> _GIVEN INFORMATION_:

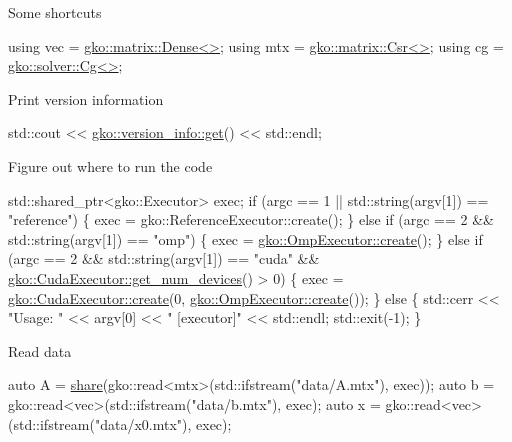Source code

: Some shortcuts


\begin{DoxyCode}
\textcolor{keyword}{using} vec = \hyperlink{classgko_1_1matrix_1_1Dense}{gko::matrix::Dense<>};
\textcolor{keyword}{using} mtx = \hyperlink{classgko_1_1matrix_1_1Csr}{gko::matrix::Csr<>};
\textcolor{keyword}{using} cg = \hyperlink{classgko_1_1solver_1_1Cg}{gko::solver::Cg<>};
\end{DoxyCode}


Print version information


\begin{DoxyCode}
std::cout << \hyperlink{classgko_1_1version__info_a6daeb8a087cfb57fa055526fc133d8eb}{gko::version\_info::get}() << std::endl;
\end{DoxyCode}


Figure out where to run the code


\begin{DoxyCode}
std::shared\_ptr<gko::Executor> exec;
\textcolor{keywordflow}{if} (argc == 1 || std::string(argv[1]) == \textcolor{stringliteral}{"reference"}) \{
    exec = gko::ReferenceExecutor::create();
\} \textcolor{keywordflow}{else} \textcolor{keywordflow}{if} (argc == 2 && std::string(argv[1]) == \textcolor{stringliteral}{"omp"}) \{
    exec = \hyperlink{classgko_1_1OmpExecutor_a33ca05fdd0fc928ee262fc9425304874}{gko::OmpExecutor::create}();
\} \textcolor{keywordflow}{else} \textcolor{keywordflow}{if} (argc == 2 && std::string(argv[1]) == \textcolor{stringliteral}{"cuda"} &&
           \hyperlink{classgko_1_1CudaExecutor_aef0258494d14de0e56149b920c5173e5}{gko::CudaExecutor::get\_num\_devices}() > 0) \{
    exec = \hyperlink{classgko_1_1CudaExecutor_a2718a92034350650ef406ffdb60db090}{gko::CudaExecutor::create}(0, 
      \hyperlink{classgko_1_1OmpExecutor_a33ca05fdd0fc928ee262fc9425304874}{gko::OmpExecutor::create}());
\} \textcolor{keywordflow}{else} \{
    std::cerr << \textcolor{stringliteral}{"Usage: "} << argv[0] << \textcolor{stringliteral}{" [executor]"} << std::endl;
    std::exit(-1);
\}
\end{DoxyCode}


Read data


\begin{DoxyCode}
\textcolor{keyword}{auto} A = \hyperlink{namespacegko_a3ce296f73db0ff398bdea6009a3a5c58}{share}(gko::read<mtx>(std::ifstream(\textcolor{stringliteral}{"data/A.mtx"}), exec));
\textcolor{keyword}{auto} b = gko::read<vec>(std::ifstream(\textcolor{stringliteral}{"data/b.mtx"}), exec);
\textcolor{keyword}{auto} x = gko::read<vec>(std::ifstream(\textcolor{stringliteral}{"data/x0.mtx"}), exec);
\end{DoxyCode}


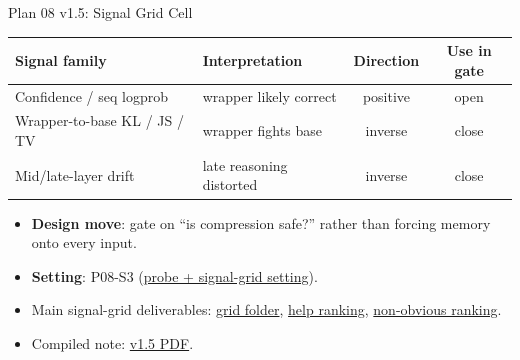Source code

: \begin{frame}{Plan 08 v1.5: Signal Grid Cell}
  \small
  \begin{table}
    \centering
    \begin{tabular}{llcc}
      \toprule
      Signal family & Interpretation & Direction & Use in gate \\
      \midrule
      Confidence / seq logprob & wrapper likely correct & positive & open \\
      Wrapper-to-base KL / JS / TV & wrapper fights base & inverse & close \\
      Mid/late-layer drift & late reasoning distorted & inverse & close \\
      \bottomrule
    \end{tabular}
  \end{table}
  \begin{itemize}
    \item \textbf{Design move}: gate on ``is compression safe?'' rather than
      forcing memory onto every input.
    \item \textbf{Setting}: P08-S3
      (\href{https://github.com/BDeMo/research-notes/blob/main/notes/plans/08-model-outputs-delta-w/settings.md\#p08-s3--v15-intrinsic-signal-probe}{probe + signal-grid setting}).
    \item Main signal-grid deliverables:
      \href{https://github.com/BDeMo/research-notes/tree/main/notes/plans/08-model-outputs-delta-w/grids-2026-06-04}{grid folder},
      \href{https://github.com/BDeMo/research-notes/blob/main/notes/plans/08-model-outputs-delta-w/grids-2026-06-04/rank_help.png}{help ranking},
      \href{https://github.com/BDeMo/research-notes/blob/main/notes/plans/08-model-outputs-delta-w/grids-2026-06-04/rank_interesting.png}{non-obvious ranking}.
    \item Compiled note:
      \href{https://github.com/BDeMo/research-notes/blob/main/notes/plans/08-model-outputs-delta-w/v1.5-intrinsic-gating-study-2026-06-04.pdf}{v1.5 PDF}.
  \end{itemize}
\end{frame}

> _YOUR OBJECTIVE_: Should there be pictures in the data, leave them out and return the rest exactly.

> _EXERCISE RESULT_:
Source code

: Some shortcuts


\begin{DoxyCode}
\textcolor{keyword}{using} vec = \hyperlink{classgko_1_1matrix_1_1Dense}{gko::matrix::Dense<>};
\textcolor{keyword}{using} mtx = \hyperlink{classgko_1_1matrix_1_1Csr}{gko::matrix::Csr<>};
\textcolor{keyword}{using} cg = \hyperlink{classgko_1_1solver_1_1Cg}{gko::solver::Cg<>};
\end{DoxyCode}


Print version information


\begin{DoxyCode}
std::cout << \hyperlink{classgko_1_1version__info_a6daeb8a087cfb57fa055526fc133d8eb}{gko::version\_info::get}() << std::endl;
\end{DoxyCode}


Figure out where to run the code


\begin{DoxyCode}
std::shared\_ptr<gko::Executor> exec;
\textcolor{keywordflow}{if} (argc == 1 || std::string(argv[1]) == \textcolor{stringliteral}{"reference"}) \{
    exec = gko::ReferenceExecutor::create();
\} \textcolor{keywordflow}{else} \textcolor{keywordflow}{if} (argc == 2 && std::string(argv[1]) == \textcolor{stringliteral}{"omp"}) \{
    exec = \hyperlink{classgko_1_1OmpExecutor_a33ca05fdd0fc928ee262fc9425304874}{gko::OmpExecutor::create}();
\} \textcolor{keywordflow}{else} \textcolor{keywordflow}{if} (argc == 2 && std::string(argv[1]) == \textcolor{stringliteral}{"cuda"} &&
           \hyperlink{classgko_1_1CudaExecutor_aef0258494d14de0e56149b920c5173e5}{gko::CudaExecutor::get\_num\_devices}() > 0) \{
    exec = \hyperlink{classgko_1_1CudaExecutor_a2718a92034350650ef406ffdb60db090}{gko::CudaExecutor::create}(0, 
      \hyperlink{classgko_1_1OmpExecutor_a33ca05fdd0fc928ee262fc9425304874}{gko::OmpExecutor::create}());
\} \textcolor{keywordflow}{else} \{
    std::cerr << \textcolor{stringliteral}{"Usage: "} << argv[0] << \textcolor{stringliteral}{" [executor]"} << std::endl;
    std::exit(-1);
\}
\end{DoxyCode}


Read data


\begin{DoxyCode}
\textcolor{keyword}{auto} A = \hyperlink{namespacegko_a3ce296f73db0ff398bdea6009a3a5c58}{share}(gko::read<mtx>(std::ifstream(\textcolor{stringliteral}{"data/A.mtx"}), exec));
\textcolor{keyword}{auto} b = gko::read<vec>(std::ifstream(\textcolor{stringliteral}{"data/b.mtx"}), exec);
\textcolor{keyword}{auto} x = gko::read<vec>(std::ifstream(\textcolor{stringliteral}{"data/x0.mtx"}), exec);
\end{DoxyCode}


Source code

: \begin{frame}{Plan 08 v1.5: Signal Grid Cell}
  \small
  \begin{table}
    \centering
    \begin{tabular}{llcc}
      \toprule
      Signal family & Interpretation & Direction & Use in gate \\
      \midrule
      Confidence / seq logprob & wrapper likely correct & positive & open \\
      Wrapper-to-base KL / JS / TV & wrapper fights base & inverse & close \\
      Mid/late-layer drift & late reasoning distorted & inverse & close \\
      \bottomrule
    \end{tabular}
  \end{table}
  \begin{itemize}
    \item \textbf{Design move}: gate on ``is compression safe?'' rather than
      forcing memory onto every input.
    \item \textbf{Setting}: P08-S3
      (\href{https://github.com/BDeMo/research-notes/blob/main/notes/plans/08-model-outputs-delta-w/settings.md\#p08-s3--v15-intrinsic-signal-probe}{probe + signal-grid setting}).
    \item Main signal-grid deliverables:
      \href{https://github.com/BDeMo/research-notes/tree/main/notes/plans/08-model-outputs-delta-w/grids-2026-06-04}{grid folder},
      \href{https://github.com/BDeMo/research-notes/blob/main/notes/plans/08-model-outputs-delta-w/grids-2026-06-04/rank_help.png}{help ranking},
      \href{https://github.com/BDeMo/research-notes/blob/main/notes/plans/08-model-outputs-delta-w/grids-2026-06-04/rank_interesting.png}{non-obvious ranking}.
    \item Compiled note:
      \href{https://github.com/BDeMo/research-notes/blob/main/notes/plans/08-model-outputs-delta-w/v1.5-intrinsic-gating-study-2026-06-04.pdf}{v1.5 PDF}.
  \end{itemize}
\end{frame}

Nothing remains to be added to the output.